The heavy hand of the socialist government from 1945 to 1991 depressed the arts in general and dull, patriotic socialist realism dominated all art forms including literature. Crime fiction was used by the Communist Party, however, as a political propaganda tool. A major television series entitled Major Zeman was produced depicting a Czech police officer who valiantly chased and caught evil Western spies and speculators. Interestingly, the series was rerun by one of the local television stations in 1999 and raised a furor among the population - many resented it as Communist propaganda revived while others looked upon it with some nostalgia!
During the socialist period there was another interesting mystery writer who created a most unusual, if somewhat vulnerable, policeman who solved more typical crimes in a drab, centrally planned Prague. Josef Skvorecky wrote a series of superb stories (four volumes) featuring Lt. Boruvka. Boruvka provided the reader a realistic view into Czech life, crime, bureaucracy and his own very unheroic travails with his family and superiors (The Mournful Demeanor of Lt. Boruvka,, Norton, N.Y., 1991). The last book in the series detailed his (Boruvka's) escape to Canada (The End of Lieutenant Boruvka, Faber and Faber, London, 1991) where Skvorecky fled and still lives and writes. This series is a superb example of crime fiction written around the censors by a remarkable artist who captures life under socialism in a realistic way. In the Capek tradition Boruvka was an ordinary policeman with an ordinary name - boruvka means blueberry!
The crime fiction genre has flourished in the Czech Republic and one can hardly miss the signs of a voracious reading public in the bookstore windows featuring almost every European and American mystery writer and a plethora of Czechs. Among the most popular of the current Czech writers are Eva Kacirkova (pronounced Kachirkova) who has written many mysteries and won the coveted Havran (Raven) in 1994 for accomplishments in the mystery field. Her novels are dark, psychological stories. Other contemporary writers include one of the doyens of the genre, Otakar Chaloupka, who has just published Unholy Cathedral and the very popular V.P. Borovicka (pronounced Borovichka). The latter has published more than 12 novels and written a number of television screen plays. Another popular writer is Jan Cimicky (pronounced Tsimitsky) who has a medical education that is very cleverly reflected in his novels. Unfortunately none of the work of these and the many, many other talented contemporary writers has been translated into English. Mysteries in the Czech Republic run the complete gamut of types ranging from the psychological to the hard-boiled. They are imaginative, thoughtful and exceptionally well written.

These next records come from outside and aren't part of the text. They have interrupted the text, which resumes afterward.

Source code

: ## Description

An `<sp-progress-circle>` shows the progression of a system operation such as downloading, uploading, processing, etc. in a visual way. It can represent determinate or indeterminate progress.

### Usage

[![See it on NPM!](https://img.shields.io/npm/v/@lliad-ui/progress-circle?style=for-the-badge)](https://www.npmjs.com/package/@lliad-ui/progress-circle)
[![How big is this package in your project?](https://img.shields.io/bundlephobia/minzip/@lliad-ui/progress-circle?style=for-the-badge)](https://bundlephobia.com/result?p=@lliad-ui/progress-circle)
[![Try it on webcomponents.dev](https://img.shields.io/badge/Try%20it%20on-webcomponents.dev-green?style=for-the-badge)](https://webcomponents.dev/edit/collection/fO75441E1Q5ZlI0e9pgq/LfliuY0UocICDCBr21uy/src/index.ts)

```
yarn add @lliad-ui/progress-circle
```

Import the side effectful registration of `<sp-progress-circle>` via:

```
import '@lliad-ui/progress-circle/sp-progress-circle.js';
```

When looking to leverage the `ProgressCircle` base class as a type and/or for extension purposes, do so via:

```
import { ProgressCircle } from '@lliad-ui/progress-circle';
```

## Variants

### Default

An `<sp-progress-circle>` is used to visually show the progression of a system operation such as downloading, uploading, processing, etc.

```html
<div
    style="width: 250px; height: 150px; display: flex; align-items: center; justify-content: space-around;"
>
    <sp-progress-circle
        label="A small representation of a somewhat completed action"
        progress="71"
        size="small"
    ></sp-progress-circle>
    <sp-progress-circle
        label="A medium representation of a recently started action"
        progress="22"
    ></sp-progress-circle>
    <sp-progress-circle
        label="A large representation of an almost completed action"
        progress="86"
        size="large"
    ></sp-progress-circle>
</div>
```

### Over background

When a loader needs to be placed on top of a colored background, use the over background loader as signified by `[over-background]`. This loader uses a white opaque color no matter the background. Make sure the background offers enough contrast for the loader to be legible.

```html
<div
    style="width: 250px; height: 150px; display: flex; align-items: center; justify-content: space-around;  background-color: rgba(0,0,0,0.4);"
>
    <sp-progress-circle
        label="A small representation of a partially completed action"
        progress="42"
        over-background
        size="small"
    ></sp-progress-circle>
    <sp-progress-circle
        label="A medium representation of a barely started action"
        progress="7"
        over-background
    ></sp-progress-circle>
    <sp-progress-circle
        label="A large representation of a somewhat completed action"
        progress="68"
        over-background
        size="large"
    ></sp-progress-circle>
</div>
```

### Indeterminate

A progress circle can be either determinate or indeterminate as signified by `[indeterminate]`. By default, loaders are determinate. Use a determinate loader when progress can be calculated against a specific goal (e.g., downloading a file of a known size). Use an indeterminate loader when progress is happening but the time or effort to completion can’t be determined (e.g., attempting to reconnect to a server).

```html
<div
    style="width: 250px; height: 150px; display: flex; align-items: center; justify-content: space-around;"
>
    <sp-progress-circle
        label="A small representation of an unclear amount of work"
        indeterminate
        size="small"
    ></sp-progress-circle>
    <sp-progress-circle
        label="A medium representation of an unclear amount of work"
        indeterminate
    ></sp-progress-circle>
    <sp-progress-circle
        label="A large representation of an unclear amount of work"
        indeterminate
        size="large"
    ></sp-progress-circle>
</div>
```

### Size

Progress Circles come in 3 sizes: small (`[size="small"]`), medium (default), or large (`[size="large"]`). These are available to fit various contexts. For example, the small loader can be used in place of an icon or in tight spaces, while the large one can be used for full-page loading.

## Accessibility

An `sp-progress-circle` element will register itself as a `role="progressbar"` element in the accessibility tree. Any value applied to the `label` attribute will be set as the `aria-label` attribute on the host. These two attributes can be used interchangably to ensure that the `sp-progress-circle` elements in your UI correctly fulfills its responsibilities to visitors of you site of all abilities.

One of the most well known main stream Czech writers today, Pavel Kohout, has entered the mystery field with his novel The Widow Killer (available in English from St. Martin's Press, New York, 1998). It is set in Prague at the end of the Nazi occupation and revolves about a local policeman and a Gestapo investigator trying to find and stop a bloody serial killer during this most chaotic time.. It is a remarkable piece of work with wonderful character development and the City of Prague featured as a major player in the drama.
The mystery genre or detektivky is in a healthy condition in the Czech Republic and is probably the most avidly read literature of the masses. Unfortunately too few non-Czech mystery devotees are aware of the fascinating history of the genre in the land of Kafka and even fewer have the opportunity to sample its wonderfully creative pool of writers. As in the case of many other countries discussed in this column there is a serious need for publishers to expend some energy and capital to find and translate the best authors in other cultures.